Question

Six particles situated at the corners of a regular hexagon of side ‘a’ move at a constant speed v. Each particle maintains a direction towards the particle at the next corner. Calculate the time the particle will take to meet each other.
$
  (a){\text{ }}\dfrac{{2a}}{{3v}} \\
  (b){\text{ }}\dfrac{a}{v} \\
  (c){\text{ }}\dfrac{{2a}}{v} \\
  (d){\text{ }}\dfrac{a}{{3v}} \\
$

Answer 1

Hint: In this question consider particles at the ends of a hexagon moving towards each other in an anti-clockwise direction. Take into consideration any two particles say F and E. Use the relationship between distance, speed and time along with the concept of relative velocity with the fact that for the particle on E the direction of the velocity is rotated by (180 -120) that is 60 degree.
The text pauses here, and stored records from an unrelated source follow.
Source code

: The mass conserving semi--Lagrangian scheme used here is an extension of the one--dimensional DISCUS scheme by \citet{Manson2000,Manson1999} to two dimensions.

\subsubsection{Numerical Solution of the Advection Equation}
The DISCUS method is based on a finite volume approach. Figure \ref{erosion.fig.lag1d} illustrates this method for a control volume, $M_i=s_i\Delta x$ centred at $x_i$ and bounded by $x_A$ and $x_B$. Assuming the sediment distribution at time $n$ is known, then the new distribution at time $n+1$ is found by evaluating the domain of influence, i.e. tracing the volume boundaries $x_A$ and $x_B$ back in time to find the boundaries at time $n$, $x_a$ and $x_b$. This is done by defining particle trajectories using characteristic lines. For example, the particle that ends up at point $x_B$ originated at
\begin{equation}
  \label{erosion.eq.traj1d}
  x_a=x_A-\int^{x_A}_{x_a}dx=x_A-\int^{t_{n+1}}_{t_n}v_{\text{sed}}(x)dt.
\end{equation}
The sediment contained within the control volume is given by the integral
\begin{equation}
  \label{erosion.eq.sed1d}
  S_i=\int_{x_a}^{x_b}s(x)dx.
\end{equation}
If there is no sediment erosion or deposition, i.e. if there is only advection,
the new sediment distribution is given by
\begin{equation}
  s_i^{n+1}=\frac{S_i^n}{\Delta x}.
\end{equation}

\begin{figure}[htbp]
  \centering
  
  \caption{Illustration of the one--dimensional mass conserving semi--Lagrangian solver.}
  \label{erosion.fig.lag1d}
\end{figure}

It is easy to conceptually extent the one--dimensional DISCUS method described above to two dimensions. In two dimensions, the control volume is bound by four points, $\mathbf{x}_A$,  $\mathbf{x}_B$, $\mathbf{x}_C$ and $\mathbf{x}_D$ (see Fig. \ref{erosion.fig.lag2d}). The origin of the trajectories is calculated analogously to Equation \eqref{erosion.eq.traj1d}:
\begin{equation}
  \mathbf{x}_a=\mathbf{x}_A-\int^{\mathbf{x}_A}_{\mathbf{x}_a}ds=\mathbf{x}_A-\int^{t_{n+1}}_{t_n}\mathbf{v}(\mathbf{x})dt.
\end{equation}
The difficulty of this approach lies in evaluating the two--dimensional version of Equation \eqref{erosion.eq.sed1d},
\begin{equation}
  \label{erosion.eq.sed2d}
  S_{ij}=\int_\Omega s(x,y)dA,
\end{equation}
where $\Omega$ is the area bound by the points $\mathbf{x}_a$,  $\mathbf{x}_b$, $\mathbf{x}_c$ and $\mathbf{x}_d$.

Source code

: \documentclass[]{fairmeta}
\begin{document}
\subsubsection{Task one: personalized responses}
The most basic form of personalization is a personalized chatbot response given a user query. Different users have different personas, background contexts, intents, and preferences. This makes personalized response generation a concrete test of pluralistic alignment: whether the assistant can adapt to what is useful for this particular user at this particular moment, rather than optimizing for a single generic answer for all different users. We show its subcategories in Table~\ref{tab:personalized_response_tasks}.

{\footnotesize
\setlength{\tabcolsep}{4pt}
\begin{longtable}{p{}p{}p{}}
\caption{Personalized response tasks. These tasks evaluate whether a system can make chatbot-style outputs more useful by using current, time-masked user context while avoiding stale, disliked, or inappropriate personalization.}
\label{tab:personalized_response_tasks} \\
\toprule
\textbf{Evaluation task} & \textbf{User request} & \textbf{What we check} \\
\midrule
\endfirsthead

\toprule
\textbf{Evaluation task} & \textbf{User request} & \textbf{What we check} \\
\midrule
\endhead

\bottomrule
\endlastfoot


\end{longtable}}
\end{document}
This will help approaching the problem.

Complete step-by-step answer:

Six particles A, B, C, D, E and F are situated on a regular hexagon as shown in the above diagram.
Each particle maintains a direction towards the particle at the next corner as shown in the figure.
The speed of each particle is constant at v m/s.
The side of the regular hexagon is a.
As we know in a regular hexagon the interior angle of a regular hexagon is 120 degree as shown in the figure.
Now concentrate on two particles F and E.
The displacement between these particles is the side of the regular hexagon i.e. a.
Let it take time to meet each other.
Now as we know the relation between velocity, time and distance, as time taken to meet these two particles is the ratio of the distance travelled by these two particles to the relative velocity of these two particles.
As the speed of every particle is the same, but the direction is different so the velocities of particles are changed due to direction of the particles.
If we consider the direction of F particle as reference so the velocity of particle F is v m/s.
Now as we see the particle on E the direction of the velocity is rotated by (180 -120) = 60 degree.
So the velocity of E particle becomes $v\cos {60^o}$
So the relative velocity (${V_{rel}}$) of particle F and E is
$ \Rightarrow {V_{rel}} = v - v\cos {60^o}$..................... (1)
So the time taken by the particles F and E to travel (a) distance is
$ \Rightarrow t = \dfrac{a}{{{V_{rel}}}}$
Now from equation (1) we have,
$ \Rightarrow t = \dfrac{a}{{v - v\cos {{60}^o}}}$
Now as we know that $\cos {60^o} = \dfrac{1}{2}$ so we have,
$ \Rightarrow t = \dfrac{a}{{v - \dfrac{v}{2}}} = \dfrac{a}{{\dfrac{v}{2}}} = \dfrac{{2a}}{v}$
So this is the required time particles will take to meet each other.
Hence option (C) is the correct answer.

Note – As the particles are moving towards each other along the direction of the sides of the hexagon thus the velocity is resolved into its two components that is $v\cos \theta $ and $v\sin \theta $, taking into consideration that the interior angles of hexagon is equal to 60 degrees thus $\theta = {60^0}$. While calculating the relative velocity of one particle with respect to another particle one particle is taken at rest and its velocity is given in exactly the opposite direction to the other particle in motion.